If paper prices increase significantly or we experience significant supply channel disruptions, our business, financial condition and results of operations would be adversely affected.

After the Spin-Off, we will have substantial indebtedness and the ability to incur significant additional indebtedness, which could adversely affect our business, financial condition and results of operations.
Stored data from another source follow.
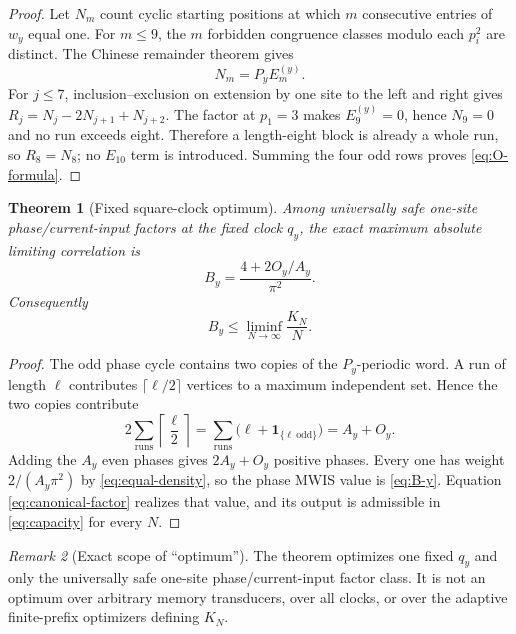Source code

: \documentclass[11pt]{article}
\newtheorem{theorem}{Theorem}[section]
\theoremstyle{definition}
\theoremstyle{remark}
\newtheorem{remark}[theorem]{Remark}
\begin{document}
\begin{proof}
Let $N_m$ count cyclic starting positions at which $m$ consecutive entries
of $w_y$ equal one.  For $m\le9$, the $m$ forbidden congruence classes
modulo each $p_i^2$ are distinct.  The Chinese remainder theorem gives
\[
                         N_m=P_yE_m^{(y)}.
\]
For $j\le7$, inclusion--exclusion on extension by one site to the left and
right gives $R_j=N_j-2N_{j+1}+N_{j+2}$.  The factor at $p_1=3$ makes
$E_9^{(y)}=0$, hence $N_9=0$ and no run exceeds eight.  Therefore a
length-eight block is already a whole run, so $R_8=N_8$; no $E_{10}$ term is
introduced.  Summing the four odd rows proves \eqref{eq:O-formula}.
\end{proof}

\begin{theorem}[Fixed square-clock optimum]
Among universally safe one-site phase/current-input factors at the fixed
clock $q_y$, the exact maximum absolute limiting correlation is
\begin{equation}
             \boxed{B_y=\frac{4+2O_y/A_y}{\pi^2}}.
 \label{eq:B-y}
\end{equation}
Consequently
\begin{equation}
             B_y\le\liminf_{N\to\infty}\frac{K_N}{N}.
 \label{eq:fixed-floor}
\end{equation}
\end{theorem}

\begin{proof}
The odd phase cycle contains two copies of the $P_y$-periodic word.  A run of
length $\ell$ contributes $\lceil\ell/2\rceil$ vertices to a maximum
independent set.  Hence the two copies contribute
\[
 2\sum_{\mathrm{runs}}\left\lceil\frac\ell2\right\rceil
 =\sum_{\mathrm{runs}}\bigl(\ell+\mathbf1_{\{\ell\ \mathrm{odd}\}}\bigr)
 =A_y+O_y.
\]
Adding the $A_y$ even phases gives $2A_y+O_y$ positive phases.  Every one has
weight $2/(A_y\pi^2)$ by \eqref{eq:equal-density}, so the phase MWIS value is
\eqref{eq:B-y}.  Equation \eqref{eq:canonical-factor} realizes that value,
and its output is admissible in \eqref{eq:capacity} for every $N$.
\end{proof}

\begin{remark}[Exact scope of ``optimum'']
The theorem optimizes one fixed $q_y$ and only the universally safe one-site
phase/current-input factor class.  It is not an optimum over arbitrary
memory transducers, over all clocks, or over the adaptive finite-prefix
optimizers defining $K_N$.
\end{remark}
\end{document}
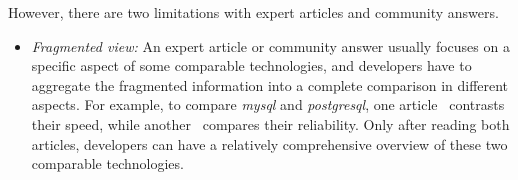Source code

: However, there are two limitations with expert articles and community answers.
\begin{itemize}[leftmargin=*]
	
	\item \textit{Fragmented view:} An expert article or community answer usually focuses on a specific aspect of some comparable technologies, and developers have to aggregate the fragmented information into a complete comparison in different aspects.
	For example, to compare \textit{mysql} and \textit{postgresql}, one article~\cite{web:mysql1} contrasts their speed, while another~\cite{web:mysql2} compares their reliability.
	Only after reading both articles, developers can have a relatively comprehensive overview of these two comparable technologies.
	
	

\end{itemize}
Following the Spin-Off, we will have substantial indebtedness and we may increase our indebtedness in the future. In connection with the Spin-Off, we have entered into a credit agreement providing for the Term Loan in an initial principal amount of $700 million and have issued $700 million aggregate principal amount of the Senior Notes. In addition, the credit agreement provides for a five-year $500 million Revolving Credit Facility, of which up to $100 million will be available for the issuance of letters of credit. As of December 31, 2013, after giving effect to the incurrence of indebtedness in connection with the Spin-Off, we expect that our total outstanding indebtedness would have been approximately $1.4 billion and we would have had up to $500 million available for borrowing under our Revolving Credit Facility, subject to the terms of that facility. We expect that all of the net proceeds from the Term Loan and Senior Notes will be transferred or distributed to Time Warner as part of the Internal Reorganization. As a result of this indebtedness, the amount of leverage in our business will increase significantly and the risks associated with our business and our debt will increase significantly. Furthermore, immediately following the Spin-Off, the Revolving Credit Facility will be available for borrowing for working capital and for other general corporate purposes, including the issuance of letters of credit in the ordinary course of our business. Additionally, we expect that we will be able, if we obtain commitments from lenders, to incur significant additional indebtedness in the future. For example, our Senior Credit Facilities permit us to incur incremental senior secured term loan borrowings in an aggregate principal amount not to exceed the sum of $500 million plus additional amounts so long as, on a pro forma basis at the time of incurrence, our consolidated secured net leverage ratio (as defined in the credit agreement that governs the Senior Credit Facilities) does not exceed 2.50x to 1.00x.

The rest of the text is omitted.